Activity:
Go through the material line by line and copy each one with the word "DeclareMathOperator".

(Input for this task)

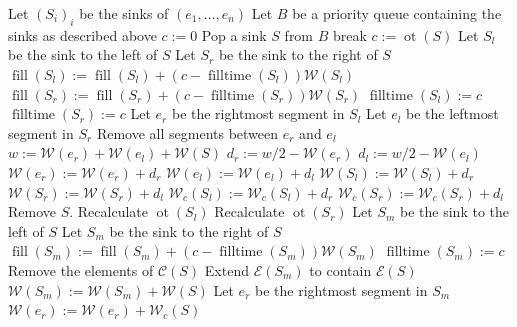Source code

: \documentclass[11pt,a4paper]{article}
\DeclareMathOperator{\ot}{ot}
\DeclareMathOperator{\Fill}{fill}
\DeclareMathOperator{\filltime}{filltime}
\begin{document}
\begin{algorithmic}[1]
    \State Let $(S_i)_i$ be the sinks of $(e_1,\ldots,e_n)$
    \State Let $B$ be a priority queue containing the sinks as described above
    \State $c := 0$
     \label{a2:while}
        \State Pop a sink $S$ from $B$
        \If{$\ot(S)\ge T$}
            \State break
        \EndIf
        \State $c := \ot(S)$
            \State Let $S_l$ be the sink to the left of $S$
            \State Let $S_r$ be the sink to the right of $S$
            \State $\Fill(S_l) := \Fill(S_l) + (c - \filltime(S_l))\mathcal{W}(S_l)$
            \State $\Fill(S_r) := \Fill(S_r) + (c - \filltime(S_r))\mathcal{W}(S_r)$
            \State $\filltime(S_l) := c$
            \State $\filltime(S_r) := c$
            \State Let $e_r$ be the rightmost segment in $S_l$
            \State Let $e_l$ be the leftmost segment in $S_r$
            \State Remove all segments between $e_r$ and $e_l$
            \State $w := \mathcal{W}(e_r) + \mathcal{W}(e_l) +\mathcal{W}(S)$
            \State $d_r := w/2 - \mathcal{W}(e_r)$
            \State $d_l := w/2 - \mathcal{W}(e_l)$
            \State $\mathcal{W}(e_r) := \mathcal{W}(e_r) + d_r$
            \State $\mathcal{W}(e_l) := \mathcal{W}(e_l) + d_l$
            \State $\mathcal{W}(S_l) := \mathcal{W}(S_l) + d_r$
            \State $\mathcal{W}(S_r) := \mathcal{W}(S_r) + d_l$
              \State $\mathcal{W}_c(S_l) := \mathcal{W}_c(S_l) + d_r$
            \EndIf
              \State $\mathcal{W}_c(S_r) := \mathcal{W}_c(S_r) + d_l$
            \EndIf
            \State Remove $S$.
            \State Recalculate $\ot(S_l)$
            \State Recalculate $\ot(S_r)$
        \Else
              \State Let $S_m$ be the sink to the left of $S$
            \Else
              \State Let $S_m$ be the sink to the right of $S$
            \EndIf
            \State $\Fill(S_m) := \Fill(S_m) + (c - \filltime(S_m))\mathcal{W}(S_m)$
            \State $\filltime(S_m) := c$
            \State Remove the elements of $\mathcal{C}(S)$
            \State Extend $\mathcal{E}(S_m)$ to contain $\mathcal{E}(S)$
            \State $\mathcal{W}(S_m) := \mathcal{W}(S_m) + \mathcal{W}(S)$
              \State Let $e_r$ be the rightmost segment in $S_m$
              \State $\mathcal{W}(e_r) := \mathcal{W}(e_r) + \mathcal{W}_c(S)$

\end{algorithmic}
\end{document}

(End Input for this task)

Exercise solution:
\DeclareMathOperator{\ot}{ot}
\DeclareMathOperator{\Fill}{fill}
\DeclareMathOperator{\filltime}{filltime}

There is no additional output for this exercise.